EXERCISE DIRECTIONS
Go through the entries below and copy each line that holds the word "Optimistic".

*** DATA EXTRACTS

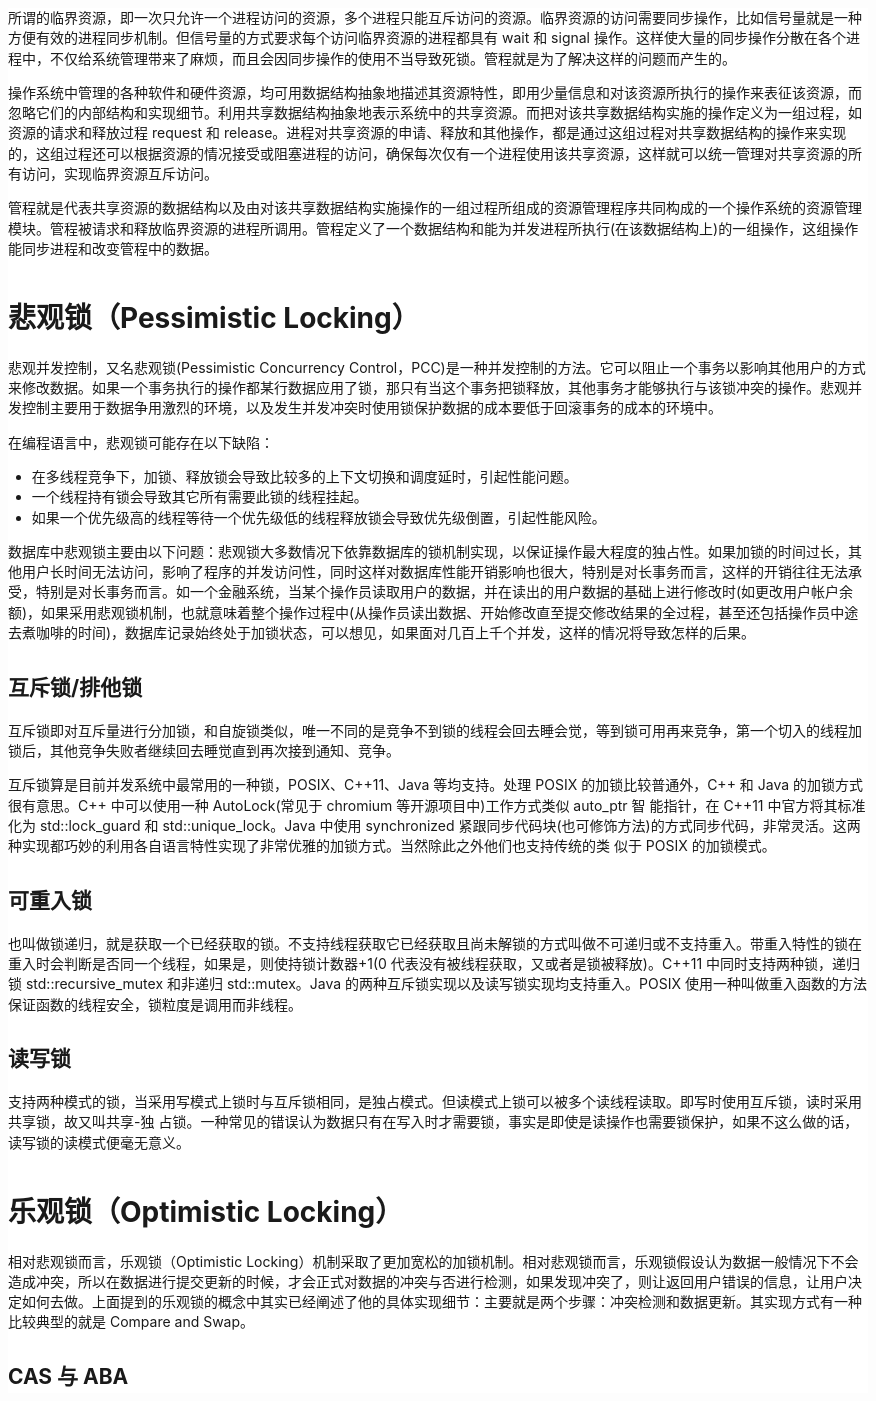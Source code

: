 所谓的临界资源，即一次只允许一个进程访问的资源，多个进程只能互斥访问的资源。临界资源的访问需要同步操作，比如信号量就是一种方便有效的进程同步机制。但信号量的方式要求每个访问临界资源的进程都具有 wait 和 signal 操作。这样使大量的同步操作分散在各个进程中，不仅给系统管理带来了麻烦，而且会因同步操作的使用不当导致死锁。管程就是为了解决这样的问题而产生的。

操作系统中管理的各种软件和硬件资源，均可用数据结构抽象地描述其资源特性，即用少量信息和对该资源所执行的操作来表征该资源，而忽略它们的内部结构和实现细节。利用共享数据结构抽象地表示系统中的共享资源。而把对该共享数据结构实施的操作定义为一组过程，如资源的请求和释放过程 request 和 release。进程对共享资源的申请、释放和其他操作，都是通过这组过程对共享数据结构的操作来实现的，这组过程还可以根据资源的情况接受或阻塞进程的访问，确保每次仅有一个进程使用该共享资源，这样就可以统一管理对共享资源的所有访问，实现临界资源互斥访问。

管程就是代表共享资源的数据结构以及由对该共享数据结构实施操作的一组过程所组成的资源管理程序共同构成的一个操作系统的资源管理模块。管程被请求和释放临界资源的进程所调用。管程定义了一个数据结构和能为并发进程所执行(在该数据结构上)的一组操作，这组操作能同步进程和改变管程中的数据。

# 悲观锁（Pessimistic Locking）

悲观并发控制，又名悲观锁(Pessimistic Concurrency Control，PCC)是一种并发控制的方法。它可以阻止一个事务以影响其他用户的方式来修改数据。如果一个事务执行的操作都某行数据应用了锁，那只有当这个事务把锁释放，其他事务才能够执行与该锁冲突的操作。悲观并发控制主要用于数据争用激烈的环境，以及发生并发冲突时使用锁保护数据的成本要低于回滚事务的成本的环境中。

在编程语言中，悲观锁可能存在以下缺陷：

- 在多线程竞争下，加锁、释放锁会导致比较多的上下文切换和调度延时，引起性能问题。
- 一个线程持有锁会导致其它所有需要此锁的线程挂起。
- 如果一个优先级高的线程等待一个优先级低的线程释放锁会导致优先级倒置，引起性能风险。

数据库中悲观锁主要由以下问题：悲观锁大多数情况下依靠数据库的锁机制实现，以保证操作最大程度的独占性。如果加锁的时间过长，其他用户长时间无法访问，影响了程序的并发访问性，同时这样对数据库性能开销影响也很大，特别是对长事务而言，这样的开销往往无法承受，特别是对长事务而言。如一个金融系统，当某个操作员读取用户的数据，并在读出的用户数据的基础上进行修改时(如更改用户帐户余额)，如果采用悲观锁机制，也就意味着整个操作过程中(从操作员读出数据、开始修改直至提交修改结果的全过程，甚至还包括操作员中途去煮咖啡的时间)，数据库记录始终处于加锁状态，可以想见，如果面对几百上千个并发，这样的情况将导致怎样的后果。

## 互斥锁/排他锁

互斥锁即对互斥量进行分加锁，和自旋锁类似，唯一不同的是竞争不到锁的线程会回去睡会觉，等到锁可用再来竞争，第一个切入的线程加锁后，其他竞争失败者继续回去睡觉直到再次接到通知、竞争。

互斥锁算是目前并发系统中最常用的一种锁，POSIX、C++11、Java 等均支持。处理 POSIX 的加锁比较普通外，C++ 和 Java 的加锁方式很有意思。C++ 中可以使用一种 AutoLock(常见于 chromium 等开源项目中)工作方式类似 auto_ptr 智 能指针，在 C++11 中官方将其标准化为 std::lock_guard 和 std::unique_lock。Java 中使用 synchronized 紧跟同步代码块(也可修饰方法)的方式同步代码，非常灵活。这两种实现都巧妙的利用各自语言特性实现了非常优雅的加锁方式。当然除此之外他们也支持传统的类 似于 POSIX 的加锁模式。

## 可重入锁

也叫做锁递归，就是获取一个已经获取的锁。不支持线程获取它已经获取且尚未解锁的方式叫做不可递归或不支持重入。带重入特性的锁在重入时会判断是否同一个线程，如果是，则使持锁计数器+1(0 代表没有被线程获取，又或者是锁被释放)。C++11 中同时支持两种锁，递归锁 std::recursive_mutex 和非递归 std::mutex。Java 的两种互斥锁实现以及读写锁实现均支持重入。POSIX 使用一种叫做重入函数的方法保证函数的线程安全，锁粒度是调用而非线程。

## 读写锁

支持两种模式的锁，当采用写模式上锁时与互斥锁相同，是独占模式。但读模式上锁可以被多个读线程读取。即写时使用互斥锁，读时采用共享锁，故又叫共享-独 占锁。一种常见的错误认为数据只有在写入时才需要锁，事实是即使是读操作也需要锁保护，如果不这么做的话，读写锁的读模式便毫无意义。

# 乐观锁（Optimistic Locking）

相对悲观锁而言，乐观锁（Optimistic Locking）机制采取了更加宽松的加锁机制。相对悲观锁而言，乐观锁假设认为数据一般情况下不会造成冲突，所以在数据进行提交更新的时候，才会正式对数据的冲突与否进行检测，如果发现冲突了，则让返回用户错误的信息，让用户决定如何去做。上面提到的乐观锁的概念中其实已经阐述了他的具体实现细节：主要就是两个步骤：冲突检测和数据更新。其实现方式有一种比较典型的就是 Compare and Swap。

## CAS 与 ABA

******

ANSWER TO THE EXERCISE
# 乐观锁（Optimistic Locking）
相对悲观锁而言，乐观锁（Optimistic Locking）机制采取了更加宽松的加锁机制。相对悲观锁而言，乐观锁假设认为数据一般情况下不会造成冲突，所以在数据进行提交更新的时候，才会正式对数据的冲突与否进行检测，如果发现冲突了，则让返回用户错误的信息，让用户决定如何去做。上面提到的乐观锁的概念中其实已经阐述了他的具体实现细节：主要就是两个步骤：冲突检测和数据更新。其实现方式有一种比较典型的就是 Compare and Swap。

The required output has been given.